══ DATA UNDER STUDY

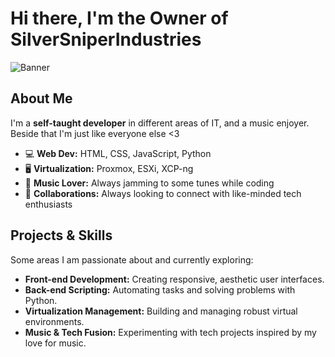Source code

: # Hi there, I'm the Owner of **SilverSniperIndustries**

![Banner](https://via.placeholder.com/1200x200?text=Welcome+to+SilverSniperIndustries](https://sdmntpritalynorth.oaiusercontent.com/files/00000000-13a8-6246-b9d4-694f3209bd4c/raw?se=2025-05-03T18%3A03%3A24Z&sp=r&sv=2024-08-04&sr=b&scid=ceff8e90-a64e-54de-b45e-1515e87c425a&skoid=54ae6e2b-352e-4235-bc96-afa2512cc978&sktid=a48cca56-e6da-484e-a814-9c849652bcb3&skt=2025-05-03T06%3A53%3A46Z&ske=2025-05-04T06%3A53%3A46Z&sks=b&skv=2024-08-04&sig=a7XaherADJu%2BsnNeJzxhj9jC0iCc1Qx7/jHannQVTD0%3D))

## About Me

I'm a **self-taught developer** in different areas of IT, and a music enjoyer.
Beside that I'm just like everyone else <3

- 💻 **Web Dev:** HTML, CSS, JavaScript, Python  
- 🖥️ **Virtualization:** Proxmox, ESXi, XCP-ng  
- 🎵 **Music Lover:** Always jamming to some tunes while coding  
- 🤝 **Collaborations:** Always looking to connect with like-minded tech enthusiasts

## Projects & Skills

Some areas I am passionate about and currently exploring:

- **Front-end Development:** Creating responsive, aesthetic user interfaces.
- **Back-end Scripting:** Automating tasks and solving problems with Python.
- **Virtualization Management:** Building and managing robust virtual environments.
- **Music & Tech Fusion:** Experimenting with tech projects inspired by my love for music.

════

- _ASSIGNMENT_
Copy out every line of the entries where the string "areas" shows up.

- _OUTPUT OF THE TASK_
I'm a **self-taught developer** in different areas of IT, and a music enjoyer.
Some areas I am passionate about and currently exploring:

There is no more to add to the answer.